According to the website Answers.com, there are about 18 million adults who are not eligible to vote, but there are something over 57 million people who are just don't bother to register, and only 70 percent of those who are registered show up at the polls. That leaves the makeup of Congress to be decided by about 40 percent of the electorate. It's no wonder few citizens are ever satisfied with their representatives.
But if people don't register, vote and keep track of what their elected officials are doing, it's their own fault if they end up with terrible representation. Politicians know they can ignore them because non-voters have chosen to be ignored.
If politicians knew voters were all registered and that nearly all of them would be at the polls for every election, they would never dare ignore their concerns.

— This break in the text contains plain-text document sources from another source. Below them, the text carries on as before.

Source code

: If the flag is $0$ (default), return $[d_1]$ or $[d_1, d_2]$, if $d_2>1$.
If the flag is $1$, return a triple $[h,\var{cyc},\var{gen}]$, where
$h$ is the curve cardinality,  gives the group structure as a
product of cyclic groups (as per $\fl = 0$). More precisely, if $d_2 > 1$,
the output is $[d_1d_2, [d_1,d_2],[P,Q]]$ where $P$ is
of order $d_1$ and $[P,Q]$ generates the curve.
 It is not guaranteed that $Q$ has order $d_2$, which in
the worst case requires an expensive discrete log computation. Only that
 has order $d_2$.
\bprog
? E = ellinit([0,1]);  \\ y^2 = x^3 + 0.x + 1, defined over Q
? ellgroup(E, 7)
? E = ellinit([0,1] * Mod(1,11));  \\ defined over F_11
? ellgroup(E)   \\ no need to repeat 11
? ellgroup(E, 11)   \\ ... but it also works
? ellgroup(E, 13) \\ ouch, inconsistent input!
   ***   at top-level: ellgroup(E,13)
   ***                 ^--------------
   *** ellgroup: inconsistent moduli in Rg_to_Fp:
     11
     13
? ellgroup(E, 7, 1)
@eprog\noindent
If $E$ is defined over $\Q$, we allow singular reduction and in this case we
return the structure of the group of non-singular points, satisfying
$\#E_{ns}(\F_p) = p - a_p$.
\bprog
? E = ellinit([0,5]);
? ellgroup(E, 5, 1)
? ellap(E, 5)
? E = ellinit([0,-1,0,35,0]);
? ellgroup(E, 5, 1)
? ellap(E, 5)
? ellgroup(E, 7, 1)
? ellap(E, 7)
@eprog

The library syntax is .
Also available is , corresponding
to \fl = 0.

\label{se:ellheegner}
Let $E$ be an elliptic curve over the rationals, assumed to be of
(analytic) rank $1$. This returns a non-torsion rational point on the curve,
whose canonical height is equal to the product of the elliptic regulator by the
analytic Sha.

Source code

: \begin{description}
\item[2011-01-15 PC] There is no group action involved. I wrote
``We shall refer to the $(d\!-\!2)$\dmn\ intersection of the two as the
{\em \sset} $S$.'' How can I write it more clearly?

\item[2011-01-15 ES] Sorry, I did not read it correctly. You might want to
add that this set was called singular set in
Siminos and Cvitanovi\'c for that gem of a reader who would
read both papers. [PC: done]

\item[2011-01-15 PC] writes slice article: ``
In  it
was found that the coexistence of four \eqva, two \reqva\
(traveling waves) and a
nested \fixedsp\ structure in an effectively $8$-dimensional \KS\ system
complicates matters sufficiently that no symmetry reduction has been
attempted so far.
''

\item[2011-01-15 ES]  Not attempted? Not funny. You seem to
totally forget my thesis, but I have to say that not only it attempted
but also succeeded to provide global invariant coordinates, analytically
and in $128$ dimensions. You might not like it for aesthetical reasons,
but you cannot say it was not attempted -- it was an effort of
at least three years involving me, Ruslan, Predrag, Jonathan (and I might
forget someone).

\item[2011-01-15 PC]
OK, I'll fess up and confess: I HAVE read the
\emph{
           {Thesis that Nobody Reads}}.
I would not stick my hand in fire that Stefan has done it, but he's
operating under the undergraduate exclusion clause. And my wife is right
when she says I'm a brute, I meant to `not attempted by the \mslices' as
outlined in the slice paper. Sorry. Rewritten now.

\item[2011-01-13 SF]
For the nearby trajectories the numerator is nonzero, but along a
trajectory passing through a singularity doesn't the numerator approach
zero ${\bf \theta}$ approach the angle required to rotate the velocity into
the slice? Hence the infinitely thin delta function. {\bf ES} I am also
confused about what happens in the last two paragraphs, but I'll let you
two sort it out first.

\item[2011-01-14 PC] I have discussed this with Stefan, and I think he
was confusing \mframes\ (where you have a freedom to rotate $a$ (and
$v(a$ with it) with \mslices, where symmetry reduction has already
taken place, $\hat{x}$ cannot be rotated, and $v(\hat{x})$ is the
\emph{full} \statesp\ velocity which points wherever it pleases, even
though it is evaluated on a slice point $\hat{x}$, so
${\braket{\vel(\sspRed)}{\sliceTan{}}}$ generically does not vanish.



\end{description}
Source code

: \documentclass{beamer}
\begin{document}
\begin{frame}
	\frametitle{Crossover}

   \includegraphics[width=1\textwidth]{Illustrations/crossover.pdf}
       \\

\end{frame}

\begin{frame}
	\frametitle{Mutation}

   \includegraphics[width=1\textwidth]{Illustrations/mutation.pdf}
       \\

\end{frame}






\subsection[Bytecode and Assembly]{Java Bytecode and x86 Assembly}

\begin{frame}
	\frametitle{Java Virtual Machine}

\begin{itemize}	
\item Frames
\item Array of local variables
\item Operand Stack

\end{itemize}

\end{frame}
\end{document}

If people said climate change and extreme weather were concerns, officials would listen and act.
If people said they cared about breathable air and safe drinking water, about a healthy Chesapeake Bay with its seafood and the traditional jobs it provides, they would listen and act.
If people said expanded Social Security, control of medical costs, good schools, a living wage, plentiful jobs, safe infrastructure, controls on banks and other big corporations mattered, you can be sure the politicians would listen and act.
As long as non-voters sit on the sidelines, they are asking to be ignored. The politicians will be listening to someone else, knowing the 20 percent who support them can get them re-elected.